Daughter of killed Cuban activist wants international inquiry

(Photo: Wikipedia)The late Pope John Paul II meeting Oswaldo Payá, a Cuban Sakharov Prize winner and dissident. Picture is undated.

The daughter of the founder of Cuba's Christian Liberation Movement killed in a mysterious car crash last year was able to fly from Havana to a Geneva human rights summit to call for an international inquiry into her father's death.

Rosa Maria Payá, a 23-year-old activist, joined other dissidents and activists from Iran, Tibet, Syria and China, at Tuesday's 5th Geneva Summit for Human Rights and Democracy. In her speech she called for an inquiry into the death of her father Oswaldo Payá.

Payá, a Roman Catholic, founded the Christian Liberation Movement, known by its Spanish acronym MCL (Movimiento Cristiano Liberación) in 1988 along with a group of secular Catholics from Havana's Cerro parish.

"My father and a young friend gave their lives for freedom. My family and our movement do not believe their deaths were accidental.

"My father got many death threats in his life which increased in the last month of his life. We got information that his car was hit by another car. We want an impartial international investigation into their death," said Rosa Maria Payá.

Although given a passport under what Cuba says are reforms, she said the recent changes in Cuban had made some improvements for some people "but they are just designed to keep the current regime in power."

Oswaldo Payá became internationally known for organizing a signature campaign known as the Varela Project.

It petitioned the Cuban government to guarantee freedom of speech and freedom of assembly and to institute a multi-party democracy.

The Cuban government stated about the car accident last year that the driver had lost control of the car and collided with a tree. Payá's children have consistently said the car had been deliberately run off of the road.

The Geneva Human Rights Summit met on Feb. 19, one week before foreign ministers assemble in Geneva to open the annual session of the United Nations Human Rights Council.

The cross-regional coalition of 20 human rights groups gathered dissidents and democracy activists in a bid to focus attention on urgent situations of gross human rights abuse.

The conference's main sponsoring group UN Watch has frequently criticized the composition of the HRC with some countries that it says are totalitarian.

Survivors of North Korean concentration camps spoke as well as speakers from Cuba, Kazakhstan, North Korea, Pakistan, Russia, Sudan, Syria, and Tibet, meeting in a concerted effort to influence the U.N. human rights agenda.

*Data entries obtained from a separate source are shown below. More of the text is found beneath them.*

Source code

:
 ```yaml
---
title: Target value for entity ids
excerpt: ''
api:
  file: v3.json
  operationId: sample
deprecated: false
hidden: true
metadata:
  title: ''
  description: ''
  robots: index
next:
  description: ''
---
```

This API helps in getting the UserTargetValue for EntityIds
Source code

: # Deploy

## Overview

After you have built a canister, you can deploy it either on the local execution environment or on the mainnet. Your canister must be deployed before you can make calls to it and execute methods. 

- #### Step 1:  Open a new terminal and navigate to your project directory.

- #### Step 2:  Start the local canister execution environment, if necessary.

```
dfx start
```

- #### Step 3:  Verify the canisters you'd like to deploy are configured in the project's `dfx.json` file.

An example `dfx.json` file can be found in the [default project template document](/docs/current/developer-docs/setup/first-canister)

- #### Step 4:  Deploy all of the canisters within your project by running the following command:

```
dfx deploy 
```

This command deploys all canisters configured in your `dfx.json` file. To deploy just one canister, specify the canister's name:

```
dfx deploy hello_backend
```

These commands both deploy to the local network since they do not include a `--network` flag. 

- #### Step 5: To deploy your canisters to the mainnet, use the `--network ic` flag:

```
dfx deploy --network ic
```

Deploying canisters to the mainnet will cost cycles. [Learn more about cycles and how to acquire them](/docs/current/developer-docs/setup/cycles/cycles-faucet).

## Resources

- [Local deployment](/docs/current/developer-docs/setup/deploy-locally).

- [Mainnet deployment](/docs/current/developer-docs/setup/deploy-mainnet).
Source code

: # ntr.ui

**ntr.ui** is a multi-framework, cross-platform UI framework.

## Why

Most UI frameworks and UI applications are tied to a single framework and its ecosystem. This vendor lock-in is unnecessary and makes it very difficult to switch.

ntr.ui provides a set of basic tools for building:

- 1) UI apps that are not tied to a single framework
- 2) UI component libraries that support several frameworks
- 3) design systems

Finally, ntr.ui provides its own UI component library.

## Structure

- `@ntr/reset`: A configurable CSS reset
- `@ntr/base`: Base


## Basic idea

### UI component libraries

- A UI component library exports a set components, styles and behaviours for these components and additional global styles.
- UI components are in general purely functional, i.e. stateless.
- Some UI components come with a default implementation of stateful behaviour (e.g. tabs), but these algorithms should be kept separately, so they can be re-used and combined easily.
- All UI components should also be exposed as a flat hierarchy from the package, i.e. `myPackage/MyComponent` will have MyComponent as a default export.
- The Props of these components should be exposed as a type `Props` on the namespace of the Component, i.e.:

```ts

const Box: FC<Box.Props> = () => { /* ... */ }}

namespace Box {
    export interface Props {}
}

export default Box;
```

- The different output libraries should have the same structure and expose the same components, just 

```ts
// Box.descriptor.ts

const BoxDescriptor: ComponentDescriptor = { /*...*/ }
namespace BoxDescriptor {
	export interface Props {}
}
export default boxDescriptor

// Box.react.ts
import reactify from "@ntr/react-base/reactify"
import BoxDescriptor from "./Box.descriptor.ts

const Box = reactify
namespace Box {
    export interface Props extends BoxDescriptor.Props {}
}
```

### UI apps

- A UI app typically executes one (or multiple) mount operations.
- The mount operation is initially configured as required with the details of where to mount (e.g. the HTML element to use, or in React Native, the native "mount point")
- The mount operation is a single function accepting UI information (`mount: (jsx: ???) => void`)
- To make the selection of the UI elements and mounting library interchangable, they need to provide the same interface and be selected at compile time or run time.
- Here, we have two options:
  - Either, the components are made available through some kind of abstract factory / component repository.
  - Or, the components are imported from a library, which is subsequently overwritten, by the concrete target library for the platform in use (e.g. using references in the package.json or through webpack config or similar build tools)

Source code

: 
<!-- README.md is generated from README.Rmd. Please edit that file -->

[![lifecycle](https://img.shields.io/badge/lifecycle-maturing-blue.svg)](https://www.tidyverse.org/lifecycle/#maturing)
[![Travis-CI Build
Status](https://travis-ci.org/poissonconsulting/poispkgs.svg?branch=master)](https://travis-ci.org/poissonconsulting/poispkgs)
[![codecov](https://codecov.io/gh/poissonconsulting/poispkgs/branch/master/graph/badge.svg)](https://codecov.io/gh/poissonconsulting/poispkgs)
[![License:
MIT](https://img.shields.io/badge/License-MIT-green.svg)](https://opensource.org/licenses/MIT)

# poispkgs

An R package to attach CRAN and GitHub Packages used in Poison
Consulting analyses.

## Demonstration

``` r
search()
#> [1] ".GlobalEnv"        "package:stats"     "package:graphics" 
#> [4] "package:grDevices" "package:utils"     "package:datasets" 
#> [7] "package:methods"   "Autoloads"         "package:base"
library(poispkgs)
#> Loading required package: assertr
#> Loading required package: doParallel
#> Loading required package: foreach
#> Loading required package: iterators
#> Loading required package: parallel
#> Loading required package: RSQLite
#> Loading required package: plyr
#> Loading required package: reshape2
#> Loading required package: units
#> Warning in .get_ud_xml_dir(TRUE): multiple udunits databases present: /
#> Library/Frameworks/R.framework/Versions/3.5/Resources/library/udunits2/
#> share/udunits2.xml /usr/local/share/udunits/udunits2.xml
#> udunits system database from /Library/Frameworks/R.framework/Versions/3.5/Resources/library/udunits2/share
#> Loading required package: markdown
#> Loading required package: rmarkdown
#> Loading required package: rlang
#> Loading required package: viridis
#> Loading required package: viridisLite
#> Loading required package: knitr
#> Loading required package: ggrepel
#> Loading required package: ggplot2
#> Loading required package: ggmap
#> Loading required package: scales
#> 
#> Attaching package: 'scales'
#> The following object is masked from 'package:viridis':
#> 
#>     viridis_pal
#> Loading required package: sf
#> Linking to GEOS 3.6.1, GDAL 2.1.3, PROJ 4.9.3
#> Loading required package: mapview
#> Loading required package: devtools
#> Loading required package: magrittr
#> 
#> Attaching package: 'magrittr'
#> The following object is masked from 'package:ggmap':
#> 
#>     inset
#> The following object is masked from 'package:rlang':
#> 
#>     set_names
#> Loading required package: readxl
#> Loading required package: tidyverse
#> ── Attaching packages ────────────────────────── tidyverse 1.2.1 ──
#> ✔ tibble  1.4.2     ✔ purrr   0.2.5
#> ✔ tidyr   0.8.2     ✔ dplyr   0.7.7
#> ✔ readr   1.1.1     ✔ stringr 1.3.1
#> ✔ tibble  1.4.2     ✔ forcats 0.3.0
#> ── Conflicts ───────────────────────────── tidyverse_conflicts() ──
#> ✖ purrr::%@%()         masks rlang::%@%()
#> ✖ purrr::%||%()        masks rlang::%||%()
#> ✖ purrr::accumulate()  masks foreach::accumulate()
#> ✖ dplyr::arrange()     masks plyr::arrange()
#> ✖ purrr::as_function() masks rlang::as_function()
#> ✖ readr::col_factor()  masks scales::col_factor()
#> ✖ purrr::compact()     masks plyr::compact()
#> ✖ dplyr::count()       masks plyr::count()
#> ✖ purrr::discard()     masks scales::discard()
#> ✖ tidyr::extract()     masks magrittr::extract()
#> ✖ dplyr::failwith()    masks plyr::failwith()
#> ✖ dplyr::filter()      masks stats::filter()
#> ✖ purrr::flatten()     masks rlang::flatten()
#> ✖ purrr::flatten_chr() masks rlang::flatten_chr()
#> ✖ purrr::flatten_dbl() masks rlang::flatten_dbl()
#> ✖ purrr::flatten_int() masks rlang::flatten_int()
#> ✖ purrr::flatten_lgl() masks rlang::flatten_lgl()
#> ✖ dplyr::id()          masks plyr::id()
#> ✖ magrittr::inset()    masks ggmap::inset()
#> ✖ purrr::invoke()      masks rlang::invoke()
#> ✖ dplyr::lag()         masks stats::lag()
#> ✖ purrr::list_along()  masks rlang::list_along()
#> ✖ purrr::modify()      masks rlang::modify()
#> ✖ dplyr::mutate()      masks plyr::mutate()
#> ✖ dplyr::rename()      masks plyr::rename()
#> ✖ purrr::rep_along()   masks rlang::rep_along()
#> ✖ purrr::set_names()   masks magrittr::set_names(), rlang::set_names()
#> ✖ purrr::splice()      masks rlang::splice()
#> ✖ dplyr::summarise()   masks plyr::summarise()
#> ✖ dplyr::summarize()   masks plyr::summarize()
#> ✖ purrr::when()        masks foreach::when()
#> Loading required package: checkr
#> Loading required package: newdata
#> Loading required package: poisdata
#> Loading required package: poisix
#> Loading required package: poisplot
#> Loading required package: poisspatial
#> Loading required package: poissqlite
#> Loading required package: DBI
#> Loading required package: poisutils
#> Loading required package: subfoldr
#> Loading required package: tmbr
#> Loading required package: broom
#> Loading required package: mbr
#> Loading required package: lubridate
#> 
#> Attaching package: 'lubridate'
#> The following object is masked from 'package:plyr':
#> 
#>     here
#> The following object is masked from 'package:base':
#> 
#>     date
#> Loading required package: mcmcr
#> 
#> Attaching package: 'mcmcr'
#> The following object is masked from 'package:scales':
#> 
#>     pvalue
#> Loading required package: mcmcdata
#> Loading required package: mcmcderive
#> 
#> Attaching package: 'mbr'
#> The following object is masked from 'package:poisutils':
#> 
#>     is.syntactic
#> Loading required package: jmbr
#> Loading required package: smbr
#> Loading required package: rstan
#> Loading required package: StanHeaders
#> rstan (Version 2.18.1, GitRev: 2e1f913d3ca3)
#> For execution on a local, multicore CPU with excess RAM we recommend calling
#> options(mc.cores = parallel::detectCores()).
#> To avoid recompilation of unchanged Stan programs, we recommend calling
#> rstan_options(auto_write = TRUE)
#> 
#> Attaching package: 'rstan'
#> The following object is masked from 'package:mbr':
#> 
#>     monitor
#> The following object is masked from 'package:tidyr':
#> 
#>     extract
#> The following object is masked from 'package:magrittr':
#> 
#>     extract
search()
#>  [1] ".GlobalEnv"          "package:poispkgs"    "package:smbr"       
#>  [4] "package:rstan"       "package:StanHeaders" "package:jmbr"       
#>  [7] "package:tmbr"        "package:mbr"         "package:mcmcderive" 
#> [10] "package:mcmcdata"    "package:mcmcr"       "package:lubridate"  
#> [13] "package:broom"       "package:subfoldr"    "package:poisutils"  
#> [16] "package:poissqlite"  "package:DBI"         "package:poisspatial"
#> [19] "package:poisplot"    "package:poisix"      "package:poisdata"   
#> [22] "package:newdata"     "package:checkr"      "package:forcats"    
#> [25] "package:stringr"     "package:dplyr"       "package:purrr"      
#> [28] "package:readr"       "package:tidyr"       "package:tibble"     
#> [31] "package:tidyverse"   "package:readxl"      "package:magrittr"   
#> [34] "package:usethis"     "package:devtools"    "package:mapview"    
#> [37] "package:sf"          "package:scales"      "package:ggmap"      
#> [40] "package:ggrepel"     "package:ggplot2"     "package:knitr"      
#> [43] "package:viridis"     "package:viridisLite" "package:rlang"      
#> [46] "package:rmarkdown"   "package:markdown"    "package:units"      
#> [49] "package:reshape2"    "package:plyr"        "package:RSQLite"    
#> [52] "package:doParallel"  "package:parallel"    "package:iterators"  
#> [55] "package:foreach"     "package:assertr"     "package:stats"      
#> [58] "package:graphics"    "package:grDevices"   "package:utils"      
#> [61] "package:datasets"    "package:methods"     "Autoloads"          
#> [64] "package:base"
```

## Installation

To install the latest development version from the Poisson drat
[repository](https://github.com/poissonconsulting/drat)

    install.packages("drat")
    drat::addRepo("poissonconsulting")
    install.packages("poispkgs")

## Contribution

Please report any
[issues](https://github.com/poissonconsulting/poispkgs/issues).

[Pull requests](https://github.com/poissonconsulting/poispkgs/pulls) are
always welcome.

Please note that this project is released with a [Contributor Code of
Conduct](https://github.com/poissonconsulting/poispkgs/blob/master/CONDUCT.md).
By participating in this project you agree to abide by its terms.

The speakers addressed discrimination against women, the jailing of journalists, prison camps, Internet freedom, religious intolerance, and the persecution of human rights defenders.

Cuban poet, political activist and former political prisoner, Régis Iglesias Ramírez who was arrested in 2003 and sentenced to 18 years in prison on anti-state charges spoke at the summit.

He joined the MCL in 1989. Along with Oswaldo Paya and Antonio Diaz, he took part in the drafting of the 11,000 signature petition presented to the Cuban government urging reforms.

He was arrested in March 2003 and sentenced to 18 years in prison along with 74 peaceful Cuban opponents. Amnesty International declared him a prisoner of conscience.

In August 2010 he was exiled to Spain directly from prison and he now lives in Madrid as a political refugee.